The book opens with Slater's quest to find Deborah Skinner, BF Skinner's daughter whom "everyone knows" was raised in a sterile, experimental transparent box, and grew up to be a mad broken person, a memorial to her father's terrible hubris. What she discovers is Skinner's descendants, living happy and well (including the supposedly deceased Deborah), and the truth about the Skinner box: it was designed to maximize personal attention from parents, to maximize experimental play by the baby, to minimize harm and punishment arising from a baby's first clumsy gropings. A psychiatrist herself, Slater turns to Skinner's reviled works on political theory -- the supposedly reductionist, cryptofascist tracts that show how a population can be trained into docility -- and discovers in them a humanist streak that matches well with the most progressive ideas of today.
From here, Slater moves on to Milgram's obedience experiments, uncovering the identity of one of the subjects in the experiment as well as Milgram's former lab assistants, and unpicks the conclusions of the experiment, and discovers the untold story of the experiment: the subjects, scarred by the simulated execution to which they'd been a party, spent the rest of their lives thinking for themselves, refusing to go along to get along.
From there, Slater goes on to look at Rosenhan's psychiatric diagnosis experiment (normal people go to a mental ward, complaining of a voice saying "thud" and are diagnosed as insane, medicated, and finally released "in remission") -- and then re-enacts it, going to many emergency rooms complaining of the same symptoms, to see what happens (she's given antipsychotics, but not held). This is a springboard to discuss Slater's own mental health history (she was institutionalized as a teen), and the ways that diagnosing mental illness have become more concrete and less impressionistic in response to Rosenhan's research.

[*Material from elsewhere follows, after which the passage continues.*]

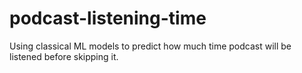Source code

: # podcast-listening-time
Using classical ML models to predict how much time podcast will be listened before skipping it.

And on: research into how and why we freeze in emergencies, into how bystanders could allow Kitty Genovese to be brutally murdered while they watched from their apartment windows, on Festinger's extraordinarily cruel experiments on separating monkeys from their mothers and the compassionate results that he came up with, on Bruce Alexander's shocking conclusions on the biological basis for addiction, and then onto the use of drugs and surgery to alter the brain.
Shot through this is Slater's life story, the conflicts with her family, and her compassion for the researchers, even the ones who are unequivocal monsters. Her style is lush, bordering on florid, filled with poesy and metaphor, and though it sometimes gets in the way, it mostly does its job and makes every detail vivid and memorable, every puzzle fascinating and frustrating.
This is a great book, about great things, many of them done by bad people. The ten experiments that Slater investigates have shaped the world we live in, informing our theories of the mind, our penal system, government, education, relationships, employment -- all of it. I love secret histories, and this one is a doozy.
Update: After its initial publication in 2004, this book generated a lot of controversy; this Salon article does a great job of summing up both sides of the debate (Thanks, Goldfroggy!)